Monday, April 20, 2009

Tame the goose, not kill it!

20th April
Ironic, isn’t it, that some people will not vote for JDA candidates on the grounds that they are against the finance industry. Of course no candidate has adopted this position, as they know full well (in spite of accusations to the contrary) that the levels of welfare and public services that they seek to deliver have to be funded somehow. But change has been imposed from the outside, as we’ve suspected it would be and our aim of a well regulated and ethical finance industry may become a reality.

Lord Bach today has told Jersey that it must continue to tighten its regulation of the Finance Industry and improve transparency. Governments, and especially the US government, are no longer going to tolerate seeing the money earned in their countries, and needed for their welfare programmes, being leeched away. It is a shame that the meeting on tax havens, that took place before the G20 summit, was so poorly reported in the JEP. Harry McRandle left early, and chose to report little more than a list of who was there and a brief sound bite from each of the main speakers.

The assumption is that those who did attend must, of course, be enemies of Jersey – apart from Sarah Ferguson who patronisingly dismissed the meeting on Talkback as being like a student debate – though even when pressed she was unable to explain why. Was this because for the first time since her student days she was surrounded by intelligent and articulate young people?

The JEP failed to report what for me was the most striking message of the evening. This was that people in developing countries cannot be lifted out of poverty, in spite of the best efforts of the charities which Jersey people contribute to with such generosity, if offshore centres have mechanisms whereby the money earned in these countries can be siphoned off with minimal tax paid. The Christian Aid speaker claimed that a government’s ability to collect tax is intrinsically linked to democracy. Horrific to think that excesses like those of Mugabe may only be possible because of the existence of tax havens. And yet the press did not take the debate much beyond the level of ‘Oh look at that hypocritical protester, taking money out of a hole in the wall! See we need banks after all!’ As if anyone said that we didn’t.

Hopefully the finance industry will still flourish if it cleans up its act – but meanwhile, perhaps we should push forward with the JDA policy to have a well balanced economy.

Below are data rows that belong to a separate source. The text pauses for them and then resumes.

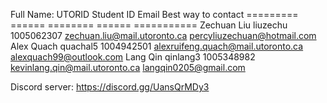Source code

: Full Name:    UTORID      Student ID    Email                               Best way to contact
=========     ======      ========      ======                              ===========
Zechuan Liu   liuzechu    1005062307    zechuan.liu@mail.utoronto.ca        percyliuzechuan@hotmail.com
Alex Quach    quachal5    1004942501    alexruifeng.quach@mail.utoronto.ca  alexquach99@outlook.com
Lang Qin      qinlang3    1005348982    kevinlang.qin@mail.utoronto.ca      langqin0205@gmail.com


Discord server:
https://discord.gg/UansQrMDy3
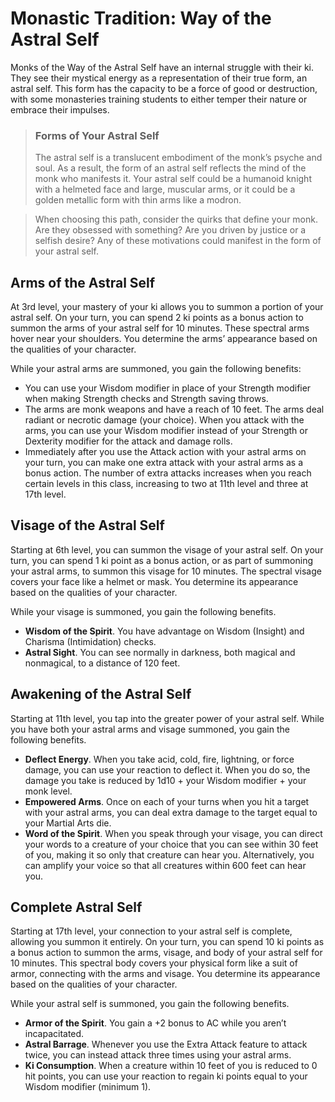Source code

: # Monastic Tradition: Way of the Astral Self
Monks of the Way of the Astral Self have an internal struggle with their ki. They see their mystical energy as a representation of their true form, an astral self. This form has the capacity to be a force of good or destruction, with some monasteries training students to either temper their nature or embrace their impulses.

> ### Forms of Your Astral Self
> The astral self is a translucent embodiment of the monk’s psyche and soul. As a result, the form of an astral self reflects the mind of the monk who manifests it. Your astral self could be a humanoid knight with a helmeted face and large, muscular arms, or it could be a golden metallic form with thin arms like a modron.

> When choosing this path, consider the quirks that define your monk. Are they obsessed with something? Are you driven by justice or a selfish desire? Any of these motivations could manifest in the form of your astral self.

## Arms of the Astral Self
At 3rd level, your mastery of your ki allows you to summon a portion of your astral self. On your turn, you can spend 2 ki points as a bonus action to summon the arms of your astral self for 10 minutes. These spectral arms hover near your shoulders. You determine the arms’ appearance based on the qualities of your character.

While your astral arms are summoned, you gain the following benefits:
* You can use your Wisdom modifier in place of your Strength modifier when making Strength checks and Strength saving throws.
* The arms are monk weapons and have a reach of 10 feet. The arms deal radiant or necrotic damage (your choice). When you attack with the arms, you can use your Wisdom modifier instead of your Strength or Dexterity modifier for the attack and damage rolls.
* Immediately after you use the Attack action with your astral arms on your turn, you can make one extra attack with your astral arms as a bonus action. The number of extra attacks increases when you reach certain levels in this class, increasing to two at 11th level and three at 17th level.

## Visage of the Astral Self
Starting at 6th level, you can summon the visage of your astral self. On your turn, you can spend 1 ki point as a bonus action, or as part of summoning your astral arms, to summon this visage for 10 minutes. The spectral visage covers your face like a helmet or mask. You determine its appearance based on the qualities of your character.

While your visage is summoned, you gain the following benefits.
* **Wisdom of the Spirit**. You have advantage on Wisdom (Insight) and Charisma (Intimidation) checks.
* **Astral Sight**. You can see normally in darkness, both magical and nonmagical, to a distance of 120 feet.

## Awakening of the Astral Self
Starting at 11th level, you tap into the greater power of your astral self. While you have both your astral arms and visage summoned, you gain the following benefits.
* **Deflect Energy**. When you take acid, cold, fire, lightning, or force damage, you can use your reaction to deflect it. When you do so, the damage you take is reduced by 1d10 + your Wisdom modifier + your monk level.
* **Empowered Arms**. Once on each of your turns when you hit a target with your astral arms, you can deal extra damage to the target equal to your Martial Arts die.
* **Word of the Spirit**. When you speak through your visage, you can direct your words to a creature of your choice that you can see within 30 feet of you, making it so only that creature can hear you. Alternatively, you can amplify your voice so that all creatures within 600 feet can hear you.

## Complete Astral Self
Starting at 17th level, your connection to your astral self is complete, allowing you summon it entirely. On your turn, you can spend 10 ki points as a bonus action to summon the arms, visage, and body of your astral self for 10 minutes. This spectral body covers your physical form like a suit of armor, connecting with the arms and visage. You determine its appearance based on the qualities of your character.

While your astral self is summoned, you gain the following benefits.
* **Armor of the Spirit**. You gain a +2 bonus to AC while you aren’t incapacitated.
* **Astral Barrage**. Whenever you use the Extra Attack feature to attack twice, you can instead attack three times using your astral arms.
* **Ki Consumption**. When a creature within 10 feet of you is reduced to 0 hit points, you can use your reaction to regain ki points equal to your Wisdom modifier (minimum 1).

Robert Kisch writes a letter in tonight’s JEP suggesting that the UK government is blaming the economic crisis on tax havens, which I do not believe is the case. He hopes that a change of government in the UK will give us a get–out-of-jail-free card. I think he’s missing the point here. It’s not about the politics of envy (though I certainly envy those that are earning several times more than me and paying a much smaller proportion of their income in tax – a situation that severely challenges my naïve view that life should be fair!) He finishes with that tired old cliché: that we mustn’t kill the goose that lays the golden eggs. But if that goose is making a racket that disturbs all the neighbours, and stealing the food of the subsistence farmers on the other side of the fence, and pecking at all the geese that lay honest edible eggs and only lets us have a small piece of gold from each clutch of eggs – well perhaps that goose needs to be brought under control!